For attributes a bit more flexibility may not hurt, because here typical 
queries are more like “all attributes on 
time series level in cube region xyz”, and the cube region is defined by 
dimensions.

If I'm not mistaken, attachment levels in SDMX are as follows:

For time series data sets:
- measure is always attached on the observation level
- the time pseudo-dimension is always on the observation level (it's not a 
declared dimension)
- all other dimensions are on the time series level
- attributes can be attached on observation, time series, group, or dataset 
level
- dimensions that are used in group keys are redundant; the values of those 
dimensions are found on the 
group and on the time series level (in the information model; in concrete 
syntaxes they might be implied by 
nesting on the time series level)

For cross-sectional data sets (not sure if I really understand everything):
- there is no measure but there are usually several XSMeasures, which are 
referenced on the observation level 
(they are not handled as part of a normal dimension, but there's an optional 
MeasureTypeDimension pseudo 
dimension mechanism that is used for mapping cross-sectional datasets to normal 
time series datasets
- dimensions can be attached on the observation, section or group level
- the time dimension, if present, must be attached on the group level
- attributes can be attached on observation, section, group or dataset level

The proposed “flattened”, SCOVO-like design for SDMX-RDF syntax (usable for 
time series and XS datasets) 
would be:
- measure is always on the observation level
- dimensions are always on the observation level
- time is treated as a normal dimension like all others
- attributes can be on any level
- time series, groups and sections are treated as optional additional structure 
within the dataset and can be 
omitted if no attributes attach to them

An alternative might be to follow the time series model and attach all 
dimensions but time on the time series 
level.
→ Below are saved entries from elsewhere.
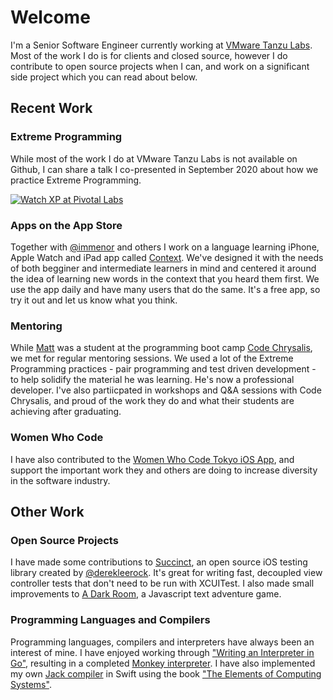 # Welcome

I'm a Senior Software Engineer currently working at [VMware Tanzu Labs](https://tanzu.vmware.com/labs). Most of the work I do is for clients and closed source, however I do contribute to open source projects when I can, and work on a significant side project which you can read about below.

## Recent Work

### Extreme Programming

While most of the work I do at VMware Tanzu Labs is not available on Github, I can share a talk I co-presented in September 2020 about how we practice Extreme Programming.

[![Watch XP at Pivotal Labs](https://img.youtube.com/vi/1JipSVkviK4/hqdefault.jpg)](https://www.youtube.com/watch?v=1JipSVkviK4)

### Apps on the App Store

Together with [@immenor](https://github.com/immenor) and others I work on a language learning iPhone, Apple Watch and iPad app called [Context](http://studywithcontext.com/). We've designed it with the needs of both begginer and intermediate learners in mind and centered it around the idea of learning new words in the context that you heard them first. We use the app daily and have many users that do the same. It's a free app, so try it out and let us know what you think.

### Mentoring

While [Matt](https://github.com/mp40) was a student at the programming boot camp [Code Chrysalis](https://www.codechrysalis.io), we met for regular mentoring sessions. We used a lot of the Extreme Programming practices - pair programming and test driven development - to help solidify the material he was learning. He's now a professional developer. I've also partiicpated in workshops and Q&A sessions with Code Chrysalis, and proud of the work they do and what their students are achieving after graduating.

### Women Who Code

I have also contributed to the [Women Who Code Tokyo iOS App](https://github.com/WWCodeTokyo/wwcode-tokyo-iOS-app), and support the important work they and others are doing to increase diversity in the software industry.

## Other Work

### Open Source Projects

I have made some contributions to [Succinct](https://github.com/derekleerock/Succinct), an open source iOS testing library created by [@derekleerock](https://github.com/derekleerock/). It's great for writing fast, decoupled view controller tests that don't need to be run with XCUITest. I also made small improvements to [A Dark Room](https://github.com/rgravina/adarkroom), a Javascript text adventure game.

### Programming Languages and Compilers

Programming languages, compilers and interpreters have always been an interest of mine. I have enjoyed working through ["Writing an Interpreter in Go"](https://interpreterbook.com), resulting in a completed [Monkey interpreter](https://github.com/rgravina/monkey). I have also implemented my own [Jack compiler](https://github.com/rgravina/nand2tetris) in Swift using the book ["The Elements of Computing Systems"](https://www.nand2tetris.org).
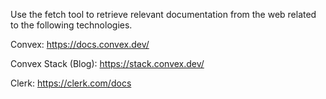 Use the fetch tool to retrieve relevant documentation from the web related to the following technologies.

Convex: https://docs.convex.dev/

Convex Stack (Blog): https://stack.convex.dev/

Clerk: https://clerk.com/docs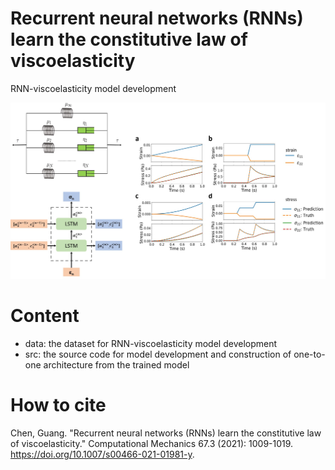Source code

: # Recurrent neural networks (RNNs) learn the constitutive law of viscoelasticity
RNN-viscoelasticity model development

![RNN-viscoelasticity](./rnn.jpg)

# Content
- data: the dataset for RNN-viscoelasticity model development
- src: the source code for model development and construction of one-to-one architecture from the trained model

# How to cite
Chen, Guang. "Recurrent neural networks (RNNs) learn the constitutive law of viscoelasticity." Computational Mechanics 67.3 (2021): 1009-1019. https://doi.org/10.1007/s00466-021-01981-y.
This would require quite a bit of redesign. The flattened model would 
still be necessary to support 
cross-sectional datasets.

I believe that attaching dimensions anywhere else is a horrible idea and should 
be avoided.

Original comment by richard....@gmail.com on 30 Mar 2010 at 7:06

GoogleCodeExporter commented 9 years ago
Having done more thinking on this, I'll go out on a limb now and assert that 
SDMX's design for cross-sectional 
datasets is botched and we should ignore it as best as we can.

A possible idea would be to support two kinds of datasets, 
sdmx:TimeSeriesDataSet and sdmx:FlatDataSet. The 
former has key values attached to time series; the latter has key values 
attached to observations, with an optional 
additional sdmx:time dimension. SPARQL query writers would probably write two 
versions of their queries, 
depending on the type of the dataset.

Original comment by richard....@gmail.com on 30 Mar 2010 at 11:18

GoogleCodeExporter commented 9 years ago
For the flattened design I'd be inclined to require attributes to be at the 
series
level (though can be replicated higher up) to reduce the number of places you 
have to
look.

Is it worth having the separate TimeSeriesDataSet notion or just have everything
flat?  The value of having TimeSeriesDataSet would be (a) closer match to 
typical
SDMX usage and (b) space saving.

To estimate space saving let's suppose we have 6 dimensions (time plus 5 
others), 10
values for each, 2 attributes, a dense cube. If we put attributes at the time 
series
level then in the flat case each observation corresponds to 10 triples (6 dim,
rdf:type, sdmx:obsValue, sdmx:dataset, inv-sdmx:observation) and each 
timeseries has
4 (2 attributes, rdf:type, inv-sdmx:key) - 10,400,000 triples plus noise. In the
TimeSeriesDataSet case each observation has 5 (time, rdf:type, sdmx:obsValue,
sdmx:dataset, inv-sdmx:observation) and timeseries has 9 - 5,900,000 triples. 
Though
I'd argue that with a TimeSeriesDataSet you don't need both sdmx:dataset and
inv-sdmx:observation on every observation which would bring that down to more 
like 5m
triples, i.e. half.

Not sure what make of that. A 50% saving is just big enough to be useful but 
not big
enough to be a compelling argument.

My inclination is have both available but recommend use of sdmx:FlatDataSet for 
most
purposes.

Original comment by Dave.e.R...@gmail.com on 1 Apr 2010 at 1:22

GoogleCodeExporter commented 9 years ago
An argument for TimeSeriesDataSet is that it makes the structure more apparent,
because dimensions only appear where they vary. I would also have a minor 
concern
that a triple set with lots of duplicated information in it could look buggy 
(that
would be my reaction anyway!)

Original comment by i.j.dick...@gmail.com on 1 Apr 2010 at 1:47

GoogleCodeExporter commented 9 years ago
One of the possibilities that emerged in the call:

There could be a “compact publisher view” and “convenient but 
high-redundancy consumer view for easy 
querying”. Tools could translate from the former to the latter in a very 
mechanical way, perhaps as easy as 
running a SPARQL CONSTRUCT query.

The “compact publisher view” would correspond to the time series modelling. 
It could be indicated by typing 
the dataset as sdmx:TimeSeriesDataSet. All dimensions but time would go on the 
TimeSeries level. Attributes 
go to whatever level has been declared as their attachment level in the DSD.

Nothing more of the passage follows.